Argentina por um fio
A Argentina está à beira de um colapso econômico e social. Alta inflacionária, desvalorização do peso com disparada do dólar, apagões de luz, aumento da pobreza e do custo de vida combinados com o baixo crescimento econômico, formam o coquetel explosivo que pode levar milhões de argentinos às ruas no próximo período, relembrando as manifestações de 2001/2002.
A inflação, umas das vilãs do salário dos trabalhadores, está acima dos 30%. A saída encontrada pelo governo de Cristina Kirchner para combater o problema foi tentar congelar os preços e maquiar os índices inflacionários. Desde 2007 os dados oficiais sobre inflação – que hoje dizem estar em 10,9% ao ano – são considerados “maquiados” e caíram em descrédito dentro e fora do país.

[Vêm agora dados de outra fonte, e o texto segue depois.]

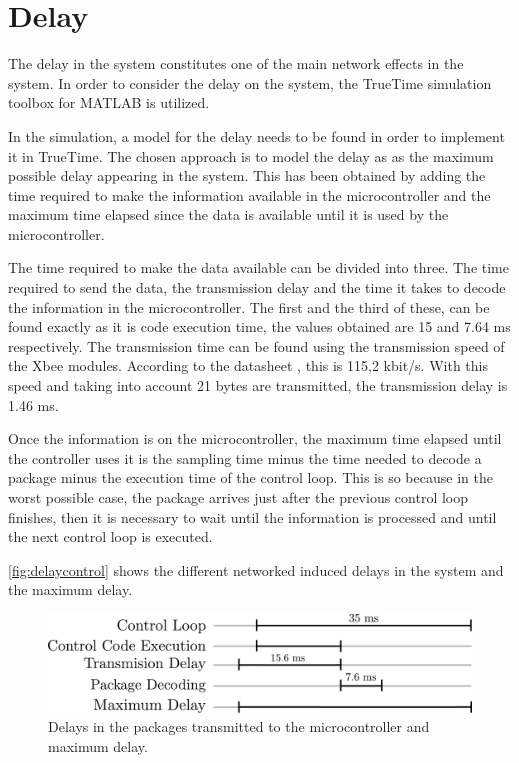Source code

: \section{Delay}
The delay in the system constitutes one of the main network effects in the system. In order to consider the delay on the system, the TrueTime simulation toolbox for MATLAB is utilized. 

In the simulation, a model for the delay needs to be found in order to implement it in TrueTime. The chosen approach is to model the delay as as the maximum possible delay appearing in the system. This has been obtained by adding the time required to make the information available in the microcontroller and the maximum time elapsed since the data is available until it is used by the microcontroller. 

The time required to make the data available can be divided into three. The time required to send the data, the transmission delay and the time it takes to decode the information in the microcontroller. The first and the third of these, can be found exactly as it is code execution time, the values obtained are 15 and 7.64 ms respectively. The transmission time can be found using the transmission speed of the Xbee modules. According to the datasheet , this is  115,2 kbit/s. With this speed and taking into account 21 bytes are transmitted, the transmission delay is 1.46 ms.

Once the information is on the microcontroller, the maximum time elapsed until the controller uses it is the sampling time minus the time needed to decode a package minus the execution time of the control loop. This is so because in the worst possible case, the package arrives just after the previous control loop finishes, then it is necessary to wait until the information is processed and until the next control loop is executed. 

\autoref{fig:delaycontrol} shows the different networked induced delays in the system and the maximum delay. 
\begin{figure}[H]
	\centering
	\includegraphics[width=.6\textwidth]{figures/maxDelay.pdf}
	\caption{Delays in the packages transmitted to the microcontroller and maximum delay.}
	\label{fig:delaycontrol}
\end{figure}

A carestia de vida é percebida no aumento do aluguel, que passou a ser reajustado em 35% ao ano, assim como nos alimentos, que têm alta de preços entre 20 e 30%. Segundo o Instituto de Investigação Social, Econômica e Política da Cidadania, em dezembro de 2013, uma família composta por dois adultos e duas crianças precisava de 1.695,95 pesos para se alimentar durante 30 dias. Agora são necessários, no mínimo, 2.272,41 mensais, enquanto o INDEC (IBGE argentino) insiste que 680 pesos são suficientes.
Outro grave problema é a disparada do dólar associada à assustadora desvalorização do peso. Em 23 de janeiro o peso argentino desabou 11%, configurando a maior queda diária desde a crise de 2002 e fechando a oito pesos por dólar no início de 2014 – no paralelo a cotação é ainda maior, 10 pesos por dólar.
Argentinos estocando dólares
Em tese, essa desvalorização deveria contribuir para as exportações argentinas, mas a China passou a comprar menos em função da crise econômica mundial. Em meio à desvalorização do peso, a reserva de dólares do governo argentino também está em queda livre, contando atualmente com menos de US$ 30 bilhões. Um dos motivos que explica este fenômeno é o fato de que os argentinos retomaram a prática de sacar dinheiro dos bancos para poupar em dólares.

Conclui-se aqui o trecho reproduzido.